Astronomers have revealed the first image of the supermassive black hole at the center of our own Milky Way galaxy, using observations from a global network of radio telescopes.
This result provides overwhelming evidence that the object is indeed a black hole and sheds valuable clues about the workings of such giants, which are thought to reside at the center of most galaxies, according to the discoverers, a research team. called the Event Horizon Telescope (EHT) Collaboration.
The image is a long-awaited look at the massive object that sits at the center of our galaxy. Scientists had previously seen stars orbiting something invisible, compact and very massive at the center of the Milky Way. This strongly suggests that this object, known as Sagittarius A (Sgr A), is a black hole, and today’s image provides the first direct visual evidence of this.
Although we can’t see the black hole itself, because it’s completely dark, the glowing gas surrounding it reveals a telltale signature: a dark central region (called a “shadow”) surrounded by a bright ring-like structure. The new view captures light deflected by the powerful gravity of the black hole, which is four million times more massive than our Sun.
Matches Einstein’s predictions
“We were surprised by how well the ring size matched the predictions of Einstein’s Theory of General Relativity”Geoffrey Bower, EHT project scientist, Institute for Astronomy and Astrophysics, Academia Sinica, Taiwan, said in a statement. “These unprecedented observations have greatly improved our understanding of what is happening at the center of our galaxy and offer new insights into how these giant black holes interact with their surroundings.” The EHT team’s results are published in a special edition of The Astrophysical Journal Letters.
Because the black hole is about 27,000 light-years from Earth, it appears to us to be about the same size in the sky as a donut on the Moon.
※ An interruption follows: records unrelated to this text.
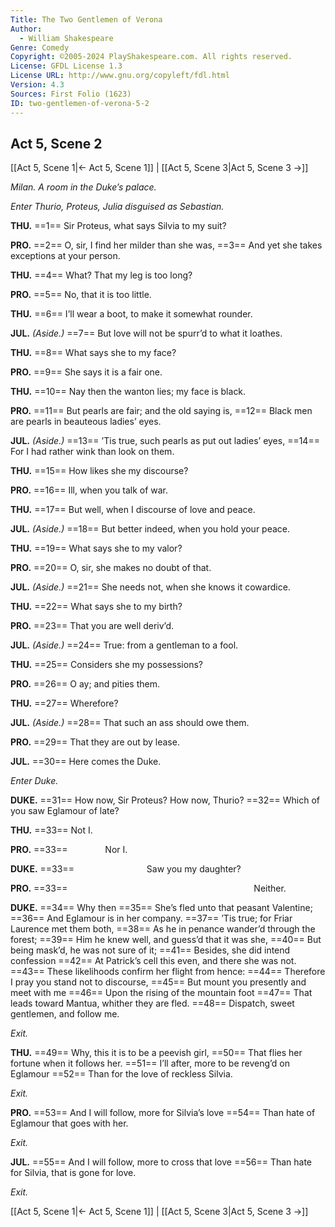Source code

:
 ```yaml
---
Title: The Two Gentlemen of Verona
Author: 
  - William Shakespeare
Genre: Comedy
Copyright: ©2005-2024 PlayShakespeare.com. All rights reserved.
License: GFDL License 1.3
License URL: http://www.gnu.org/copyleft/fdl.html
Version: 4.3
Sources: First Folio (1623)
ID: two-gentlemen-of-verona-5-2
---
```


## Act 5, Scene 2
[[Act 5, Scene 1|← Act 5, Scene 1]] | [[Act 5, Scene 3|Act 5, Scene 3 →]]

*Milan. A room in the Duke’s palace.*

*Enter Thurio, Proteus, Julia disguised as Sebastian.*

**THU.**
==1== Sir Proteus, what says Silvia to my suit?

**PRO.**
==2== O, sir, I find her milder than she was,
==3== And yet she takes exceptions at your person.

**THU.**
==4== What? That my leg is too long?

**PRO.**
==5== No, that it is too little.

**THU.**
==6== I’ll wear a boot, to make it somewhat rounder.

**JUL.**
*(Aside.)*
==7== But love will not be spurr’d to what it loathes.

**THU.**
==8== What says she to my face?

**PRO.**
==9== She says it is a fair one.

**THU.**
==10== Nay then the wanton lies; my face is black.

**PRO.**
==11== But pearls are fair; and the old saying is,
==12== Black men are pearls in beauteous ladies’ eyes.

**JUL.**
*(Aside.)*
==13== ’Tis true, such pearls as put out ladies’ eyes,
==14== For I had rather wink than look on them.

**THU.**
==15== How likes she my discourse?

**PRO.**
==16== Ill, when you talk of war.

**THU.**
==17== But well, when I discourse of love and peace.

**JUL.**
*(Aside.)*
==18== But better indeed, when you hold your peace.

**THU.**
==19== What says she to my valor?

**PRO.**
==20== O, sir, she makes no doubt of that.

**JUL.**
*(Aside.)*
==21== She needs not, when she knows it cowardice.

**THU.**
==22== What says she to my birth?

**PRO.**
==23== That you are well deriv’d.

**JUL.**
*(Aside.)*
==24== True: from a gentleman to a fool.

**THU.**
==25== Considers she my possessions?

**PRO.**
==26== O ay; and pities them.

**THU.**
==27== Wherefore?

**JUL.**
*(Aside.)*
==28== That such an ass should owe them.

**PRO.**
==29== That they are out by lease.

**JUL.**
==30== Here comes the Duke.

*Enter Duke.*

**DUKE.**
==31== How now, Sir Proteus? How now, Thurio?
==32== Which of you saw Eglamour of late?

**THU.**
==33== Not I.

**PRO.**
==33==     Nor I.

**DUKE.**
==33==         Saw you my daughter?

**PRO.**
==33==                      Neither.

**DUKE.**
==34== Why then
==35== She’s fled unto that peasant Valentine;
==36== And Eglamour is in her company.
==37== ’Tis true; for Friar Laurence met them both,
==38== As he in penance wander’d through the forest;
==39== Him he knew well, and guess’d that it was she,
==40== But being mask’d, he was not sure of it;
==41== Besides, she did intend confession
==42== At Patrick’s cell this even, and there she was not.
==43== These likelihoods confirm her flight from hence:
==44== Therefore I pray you stand not to discourse,
==45== But mount you presently and meet with me
==46== Upon the rising of the mountain foot
==47== That leads toward Mantua, whither they are fled.
==48== Dispatch, sweet gentlemen, and follow me.

*Exit.*

**THU.**
==49== Why, this it is to be a peevish girl,
==50== That flies her fortune when it follows her.
==51== I’ll after, more to be reveng’d on Eglamour
==52== Than for the love of reckless Silvia.

*Exit.*

**PRO.**
==53== And I will follow, more for Silvia’s love
==54== Than hate of Eglamour that goes with her.

*Exit.*

**JUL.**
==55== And I will follow, more to cross that love
==56== Than hate for Silvia, that is gone for love.

*Exit.*

[[Act 5, Scene 1|← Act 5, Scene 1]] | [[Act 5, Scene 3|Act 5, Scene 3 →]]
To get an image, the team created the powerful EHT, which joined eight existing radio observatories around the planet to form a single virtual “Earth-sized” telescope. The EHT observed Sgr A over several nights, collecting data for many hours at a time, similar to using a long exposure time on a camera.
The breakthrough follows the EHT collaboration’s release in 2019 of the first image of a black hole, called M87, at the center of the more distant Messier 87 galaxy.
The two black holes look remarkably similar, even though the black hole in our galaxy is more than a thousand times smaller and less massive than M87. “We have two completely different types of galaxies and two very different black hole masses, but near the edge of these black holes they look amazingly similar,” says Sera Markoff, co-chair of the EHT Science Council and professor of theoretical astrophysics. at the University of Amsterdam, the Netherlands. “This tells us that General Relativity rules these objects up close, and any differences we see further out must be due to differences in the material surrounding the black holes.”
The gas orbits it in minutes
This achievement was considerably more difficult than for M87, although Sgr A is much closer to us. EHT scientist Chi-kwan (‘CK’) Chan, from the Steward Observatory and the Department of Astronomy and the Data Science Institute at the University of Arizona, explains:
“Gas in the vicinity of black holes moves at the same speed: almost as fast as light, around Sgr A and M87. But where the gas takes days to weeks to orbit the larger M87, in the much smaller Sgr A, it completes an orbit in mere minutes. This means that the brightness and pattern of the gas around Sgr A was changing rapidly as the EHT Collaboration observed it, a bit like trying to get a clear picture of a puppy quickly chasing its tail.”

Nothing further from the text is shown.